Our Favorite Animated Music Videos of All Time

Our Favorite Animated Music Videos of All Time

8 min read

Ever since the early 1980s and the introduction of MTV, musicians have been releasing videos to accompany their singles. It’s hard to imagine Michael Jackson’s Thriller or Beyoncé’s Single Ladies without their famous videos, right? There are so many brilliant music videos from the 21st century, but there’s one particular genre that we want to highlight today—animated music videos.

Visualizing sound with animation can be traced back to Walt Disney’s Silly Symphonies (1929 – 1939). The series of 75 musical short films combined playful cartoons with synchronized sound and perhaps inspired future generations of animators with a love of music. Throughout the '80s, '90s, and the early '00s, bands and musicians of all genres released iconic animated music videos that are still loved today.

However, as the new millennium progressed, the popularity of animated music videos dwindled in favor of high-production, live-action visuals. For those of you who watched MTV growing up, you’ll probably always remember the iconic music videos from Britney Spears, Fat Boy Slim, Blink 182, and others.

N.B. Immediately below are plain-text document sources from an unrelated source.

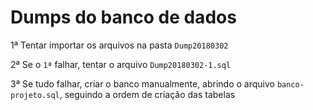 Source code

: # Dumps do banco de dados

1ª Tentar importar os arquivos na pasta `Dump20180302`

2ª Se o `1ª` falhar, tentar o arquivo `Dump20180302-1.sql`

3ª Se tudo falhar, criar o banco manualmente, abrindo o arquivo `banco-projeto.sql`, seguindo a ordem de criação das tabelas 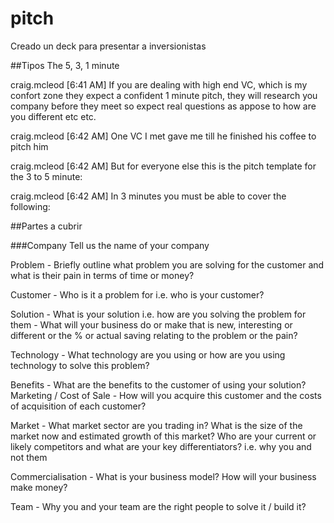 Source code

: # pitch
Creado un deck para presentar a inversionistas

##Tipos
The 5, 3, 1 minute

craig.mcleod [6:41 AM]
If you are dealing with high end VC, which is my confort zone they expect a confident 1 minute pitch, they will research you company before they meet so expect real questions as appose to how are you different etc etc.

craig.mcleod [6:42 AM]
One VC I met gave me till he finished his coffee to pitch him

craig.mcleod [6:42 AM]
But for everyone else this is the pitch template for the 3 to 5 minute:

craig.mcleod [6:42 AM]
In 3 minutes you must be able to cover the following:

##Partes a cubrir

###Company
Tell us the name of your company

Problem - Briefly outline what problem you are solving for the customer and what is their pain in terms of time or money?

Customer - Who is it a problem for i.e. who is your customer?

Solution - What is your solution i.e. how are you solving the problem for them - What will your business do or make that is new, 
interesting or different or the % or actual saving relating to the problem or the pain?

Technology - What technology are you using or how are you using technology to solve this problem?

Benefits - What are the benefits to the customer of using your solution? Marketing / Cost of Sale - How will you acquire this 
customer and the costs of acquisition of each customer?

Market - What market sector are you trading in? What is the size of the market now and estimated growth of this market? Who are your current or likely competitors and what are your key differentiators? i.e. why you and not them

Commercialisation - What is your business model? How will your business make money?

Team - Why you and your team are the right people to solve it / build it?
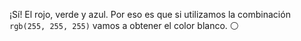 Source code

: ¡Sí! El rojo, verde y azul. Por eso es que si utilizamos la combinación `rgb(255, 255, 255)` vamos a obtener el color blanco. :white_circle:
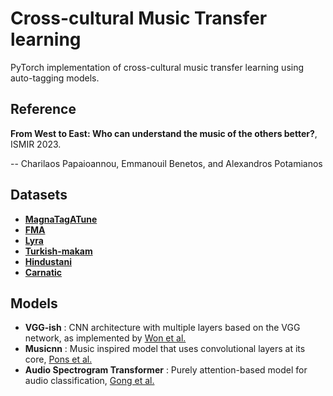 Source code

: # Cross-cultural Music Transfer learning

PyTorch implementation of cross-cultural music transfer learning using auto-tagging models.

## Reference

**From West to East: Who can understand the music of the others better?**, ISMIR 2023.

-- Charilaos Papaioannou, Emmanouil Benetos, and Alexandros Potamianos

## Datasets
- [**MagnaTagATune**](https://mirg.city.ac.uk/codeapps/the-magnatagatune-dataset)
- [**FMA**](https://github.com/mdeff/fma)
- [**Lyra**](https://github.com/pxaris/lyra-dataset)
- [**Turkish-makam**](https://dunya.compmusic.upf.edu/makam/)
- [**Hindustani**](https://dunya.compmusic.upf.edu/hindustani/)
- [**Carnatic**](https://dunya.compmusic.upf.edu/carnatic/)

## Models
- **VGG-ish** : CNN architecture with multiple layers based on the VGG network, as implemented by [Won et al.](https://arxiv.org/abs/2006.00751)
- **Musicnn** : Music inspired model that uses convolutional layers at its core, [Pons et al.](https://arxiv.org/abs/1711.02520)
- **Audio Spectrogram Transformer** : Purely attention-based model for audio classification, [Gong et al.](https://arxiv.org/abs/2104.01778)

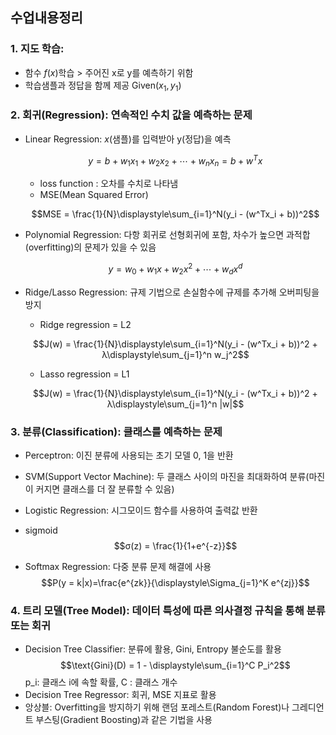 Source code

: ## 수업내용정리

### 1. 지도 학습: 
 - 함수 $f(x)$학습 > 주어진 x로 y를 예측하기 위함
 - 학습샘플과 정답을 함께 제공 Given($x_1, y_1$)

### 2. 회귀(Regression): 연속적인 수치 값을 예측하는 문제

 - Linear Regression: $x$(샘플)를 입력받아 y(정답)을 예측

    $$y = b + w_1x_1 + w_2x_2 + ⋯ + w_nx_n = b + w^Tx$$

    - loss function : 오차를 수치로 나타냄
     - MSE(Mean Squared Error)

    $$MSE = \frac{1}{N}\displaystyle\sum_{i=1}^N(y_i - (w^Tx_i + b))^2$$

 - Polynomial Regression: 다항 회귀로 선형회귀에 포함, 차수가 높으면 과적합(overfitting)의 문제가 있을 수 있음

    $$y = w_0 + w_1x + w_2x^2 + ⋯ + w_dx^d$$

 - Ridge/Lasso Regression: 규제 기법으로 손실함수에 규제를 추가해 오버피팅을 방지
    - Ridge regression = L2

    $$J(w) = \frac{1}{N}\displaystyle\sum_{i=1}^N(y_i - (w^Tx_i + b))^2 + λ\displaystyle\sum_{j=1}^n w_j^2$$

    - Lasso regression = L1

    $$J(w) = \frac{1}{N}\displaystyle\sum_{i=1}^N(y_i - (w^Tx_i + b))^2 + λ\displaystyle\sum_{j=1}^n |w|$$

### 3. 분류(Classification): 클래스를 예측하는 문제

 - Perceptron: 이진 분류에 사용되는 초기 모델 0, 1을 반환

 - SVM(Support Vector Machine): 두 클래스 사이의 마진을 최대화하여 분류(마진이 커지면 클래스를 더 잘 분류할 수 있음)
 - Logistic Regression: 시그모이드 함수를 사용하여 출력값 반환
  - sigmoid
    $$σ(z) = \frac{1}{1+e^{-z}}$$
 - Softmax Regression: 다중 분류 문제 해결에 사용
    $$P(y = k|x)=\frac{e^{zk}}{\displaystyle\Sigma_{j=1}^K e^{zj}}$$

### 4. 트리 모델(Tree Model): 데이터 특성에 따른 의사결정 규칙을 통해 분류 또는 회귀

 - Decision Tree Classifier: 분류에 활용, Gini, Entropy 불순도를 활용
    $$\text{Gini}(D) = 1 - \displaystyle\sum_{i=1}^C P_i^2$$
 p_i: 클래스 i에 속할 확률, C : 클래스 개수 
 - Decision Tree Regressor: 회귀, MSE 지표로 활용
 - 앙상블: Overfitting을 방지하기 위해 랜덤 포레스트(Random Forest)나 그레디언트 부스팅(Gradient Boosting)과 같은 기법을 사용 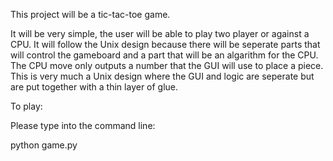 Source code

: This project will be a tic-tac-toe game. 

It will be very simple, the user will be able to play two player or against a CPU. It will follow the Unix design because there will be seperate parts that will control the gameboard and a part that will be an algarithm for the CPU. The CPU move only outputs a number that the GUI will use to place a piece. This is very much a Unix design where the GUI and logic are seperate but are put together with a thin layer of glue.

To play:

Please type into the command line:

python game.py
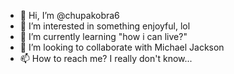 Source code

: - 👋 Hi, I’m @chupakobra6
- 👀 I’m interested in something enjoyful, lol
- 🌱 I’m currently learning "how i can live?"
- 💞️ I’m looking to collaborate with Michael Jackson
- 📫 How to reach me? I really don't know...

<!---
chupakobra6/chupakobra6 is a ✨ special ✨ repository because its `README.md` (this file) appears on your GitHub profile.
You can click the Preview link to take a look at your changes.
--->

Flash-forward to the current day, and animation has made a comeback. Animated music videos experienced a recent boom in popularity during the pandemic when in-person shoots were no longer possible. Artists like Billie Eilish, Dua Lipa, and The Weekend all embraced the meticulous art form to bring their songs to life with cartoon characters and fantasy worlds.

We’ve compiled a list of our favorite animated videos of all time. Check them out below—you’ll be dancing in no time!

The music video is now an art form in its own right, but animation takes the genre to a whole new level.

Elvis Costello & The Attractions - Accidents Will Happen

Released in 1979, Elvis Costello and the Attractions’ Accidents Will Happen is widely considered to be the first fully animated music video.

It was made by Annabel Jankel and Rocky Morton who created a cartoon version of the band using 35mm stills as reference. The video also features animations of common accidents, such as burnt toast and a broken teacup. Later, the accidents become less innocent, including melting ice caps and a nuclear missile being launched.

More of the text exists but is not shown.